Derivation of ensemble distribution I heard that you can derive the canonical ensemble by maximizing
$L =  \sum_i p_ilog( p_i ) + \alpha (\sum_i p_iE_i-E)$
or for the grand-canonical ensemble
$L =  \sum_i p_ilog( p_i ) + \alpha (\sum_i p_iE_i-E) +\beta (\sum_i p_iN_i-N) ,$
where $\alpha,\beta$ are Lagrange multipliers. I mean, I see that the first term is just the entropy, but I don't understand the conditions here.
THe point in the canonical ensemble should be that the energy is not constant, so why do we want to have  $(\sum_i p_iE_i-E)=0$ and what does this $E$ represent?-Similarly, for the particle number in the grand canonical ensemble, it is not clear to me, why we want to have $(\sum_i p_iN_i-N)=0$.
 A: For a system in the grand-canonical ensemble, the symbols $E$ and $N$ are not fixed values of the energy and particle number respectively.  They are specified values for the ensemble averages of these quantities.  Explicitly:
\begin{align}
  E = \langle \hat H\rangle, \qquad N = \langle \hat N\rangle,
\end{align}
where angled brackets denote ensemble averages, and $\hat H$ and $\hat N$ are the hamiltonian and number operator of the system respectively.  Even more explicitly, in the density matrix formalism, the ensemble average of an observable $\hat O$ given a state $\hat \rho$ of the system is defined as
\begin{align}
  \langle \hat O\rangle = \mathrm{tr}(\hat \rho\hat O).
\end{align}
In the thermodynamic limit, namely in the limit of a large number of constituent subsystems, the distribution of energy and particle number will generically be extremely sharply peaked around their ensemble averages, and in that case, there essentially is a fixed amount of energy or a fixed number of particles in the system, so this often leads to abuse of notation and language, but the abuse isn't so bad since the distributions are indeed extremely sharp.
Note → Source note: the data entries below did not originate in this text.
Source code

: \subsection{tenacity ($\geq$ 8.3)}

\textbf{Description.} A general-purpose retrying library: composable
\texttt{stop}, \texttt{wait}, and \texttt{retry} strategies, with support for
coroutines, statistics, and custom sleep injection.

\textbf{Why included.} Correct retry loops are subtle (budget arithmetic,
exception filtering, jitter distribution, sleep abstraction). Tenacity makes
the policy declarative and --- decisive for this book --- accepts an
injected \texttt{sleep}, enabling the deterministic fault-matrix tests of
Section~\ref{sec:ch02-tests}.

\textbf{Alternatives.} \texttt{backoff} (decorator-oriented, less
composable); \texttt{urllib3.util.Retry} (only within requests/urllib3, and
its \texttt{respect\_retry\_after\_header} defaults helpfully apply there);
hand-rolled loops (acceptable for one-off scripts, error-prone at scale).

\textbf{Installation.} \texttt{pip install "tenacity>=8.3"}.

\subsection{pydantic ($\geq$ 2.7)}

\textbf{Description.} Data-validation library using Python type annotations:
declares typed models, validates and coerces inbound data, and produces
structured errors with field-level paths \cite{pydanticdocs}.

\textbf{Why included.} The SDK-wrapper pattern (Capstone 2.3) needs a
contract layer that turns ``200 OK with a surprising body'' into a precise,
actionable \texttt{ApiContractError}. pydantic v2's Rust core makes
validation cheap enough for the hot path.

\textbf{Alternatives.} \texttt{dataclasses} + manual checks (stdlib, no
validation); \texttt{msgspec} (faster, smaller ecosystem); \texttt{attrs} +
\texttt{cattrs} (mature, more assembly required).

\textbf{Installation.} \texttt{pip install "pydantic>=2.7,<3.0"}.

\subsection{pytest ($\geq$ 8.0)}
A: E is the total energy. The energy $E_i$ is the energy of the $i$-th ensemble. The quantity $p_i E_i$ is like $\langle E_i\rangle$, which is the average energy of the $i$-th ensemble. The same sort of argument is true for the particle number. The total energy E across all the sub-systems has to be fixed and some finite-value. The same is true for the particle number and hence, the constraints for $E$ and $N$.